Tips & Tricks

October 30, 2016

4 Minute Read

How to: Splunk Analytics for Hadoop on Amazon EMR.

By Simon O'Brien

Using Amazon EMR and Splunk Analytics for Hadoop to explore, analyze and visualize machine data

Machine data can take many forms and comes from a variety of sources; system logs, application logs, service and system metrics, sensors data etc. In this step-by-step guide, you will learn how to build a big data solution for fast, interactive analysis of data stored in Amazon S3 or Hadoop. This hands-on guide is useful for solution architects, data analysts and developers.

This guide will see you:

Setup an EMR cluster
Setup a Splunk Analytics for Hadoop node
Connect to data in your S3 buckets
Explore, visualize and report on your data

You will need:

An Amazon EMR Cluster
A Splunk Analytics for Hadoop Instance
Amazon S3 bucket with your data
- Data can also be in Hadoop Distributed File System (HDFS)
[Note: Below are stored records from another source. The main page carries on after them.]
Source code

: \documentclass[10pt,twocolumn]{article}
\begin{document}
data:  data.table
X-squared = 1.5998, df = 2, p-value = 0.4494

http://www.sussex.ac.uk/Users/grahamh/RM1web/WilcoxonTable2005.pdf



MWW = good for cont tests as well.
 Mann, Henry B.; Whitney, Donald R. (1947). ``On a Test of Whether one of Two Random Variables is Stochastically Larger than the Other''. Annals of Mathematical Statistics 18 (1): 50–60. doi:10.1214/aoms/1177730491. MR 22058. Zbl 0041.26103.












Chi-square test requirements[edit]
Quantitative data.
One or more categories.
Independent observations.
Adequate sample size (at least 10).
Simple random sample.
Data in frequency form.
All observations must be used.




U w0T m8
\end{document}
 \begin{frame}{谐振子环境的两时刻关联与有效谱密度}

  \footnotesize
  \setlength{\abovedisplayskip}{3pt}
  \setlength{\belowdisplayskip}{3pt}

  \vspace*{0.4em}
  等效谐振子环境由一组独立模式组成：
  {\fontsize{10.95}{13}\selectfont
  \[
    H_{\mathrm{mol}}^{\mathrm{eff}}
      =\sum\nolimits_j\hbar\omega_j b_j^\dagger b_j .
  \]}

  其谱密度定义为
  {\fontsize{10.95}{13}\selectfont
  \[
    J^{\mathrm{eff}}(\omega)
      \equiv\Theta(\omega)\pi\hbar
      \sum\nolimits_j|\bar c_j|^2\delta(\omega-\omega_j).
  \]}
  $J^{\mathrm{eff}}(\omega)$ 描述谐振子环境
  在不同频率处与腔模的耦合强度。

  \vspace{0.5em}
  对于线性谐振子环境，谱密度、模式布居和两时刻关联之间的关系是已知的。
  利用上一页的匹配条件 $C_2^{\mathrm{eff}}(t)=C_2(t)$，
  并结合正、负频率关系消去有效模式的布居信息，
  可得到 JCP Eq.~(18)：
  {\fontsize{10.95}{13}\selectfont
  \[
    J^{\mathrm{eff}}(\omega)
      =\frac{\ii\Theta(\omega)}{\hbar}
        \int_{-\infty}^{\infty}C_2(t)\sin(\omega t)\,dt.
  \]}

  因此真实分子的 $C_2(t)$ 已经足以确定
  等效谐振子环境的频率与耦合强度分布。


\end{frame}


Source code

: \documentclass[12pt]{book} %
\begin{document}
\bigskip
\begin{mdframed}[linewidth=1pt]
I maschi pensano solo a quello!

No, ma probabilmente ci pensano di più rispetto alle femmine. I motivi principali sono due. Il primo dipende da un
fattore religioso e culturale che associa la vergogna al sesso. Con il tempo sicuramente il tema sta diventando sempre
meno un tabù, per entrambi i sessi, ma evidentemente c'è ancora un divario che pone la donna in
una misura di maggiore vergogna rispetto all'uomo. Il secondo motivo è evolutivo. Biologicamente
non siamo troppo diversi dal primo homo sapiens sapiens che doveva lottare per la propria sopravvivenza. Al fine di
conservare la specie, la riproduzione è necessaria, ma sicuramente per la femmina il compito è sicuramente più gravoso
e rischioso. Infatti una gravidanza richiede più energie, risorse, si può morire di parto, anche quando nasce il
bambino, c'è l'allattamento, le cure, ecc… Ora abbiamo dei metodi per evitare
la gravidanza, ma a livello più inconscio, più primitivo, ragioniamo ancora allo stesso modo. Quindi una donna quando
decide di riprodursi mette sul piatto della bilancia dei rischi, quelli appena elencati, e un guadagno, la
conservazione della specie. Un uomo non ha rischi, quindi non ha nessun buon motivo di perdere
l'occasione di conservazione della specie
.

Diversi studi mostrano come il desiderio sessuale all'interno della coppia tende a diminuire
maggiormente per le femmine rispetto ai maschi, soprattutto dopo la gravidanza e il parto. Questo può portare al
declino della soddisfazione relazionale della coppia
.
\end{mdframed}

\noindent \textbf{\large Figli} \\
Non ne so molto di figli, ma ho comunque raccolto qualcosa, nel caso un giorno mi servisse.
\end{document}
To get started, go into Amazon EMR from the AWS management console page:

From here, you can manage your existing clusters, or create a new cluster. Click on ‘Create Cluster’:

This will take you to the configuration page. Set a meaningful cluster name, enable logging (if required) to an existing Amazon S3 bucket, and set the launch mode to cluster:

Under software configuration, choose Amazon EMR 5.x as per the following:

Several of the applications included are not required to run Splunk Analytics for Hadoop, however they may make management of your environment easier.

Choose the appropriate instance types, and number of instances according to your requirements:

** please note that Splunk recommends Hadoop nodes to be 8 cores / 16 vCPU. The M3.xlarge instances were used for demonstration here only.

For security and access settings, choose those appropriate to your deployment scenario. Using the defaults here can be an appropriate option:

Click ‘Create Cluster’.

This process may take some time. Keep an eye on the Cluster list for status changes:

When the cluster is deployed and ready:

Clicking on the cluster name will provide the details of the set up:

At this point, browse around the platform, and get familiar with the operation of the EMR cluster. Hue is a good option for managing the filesystem, and the data that will be analyzed through Splunk Analytics for Hadoop.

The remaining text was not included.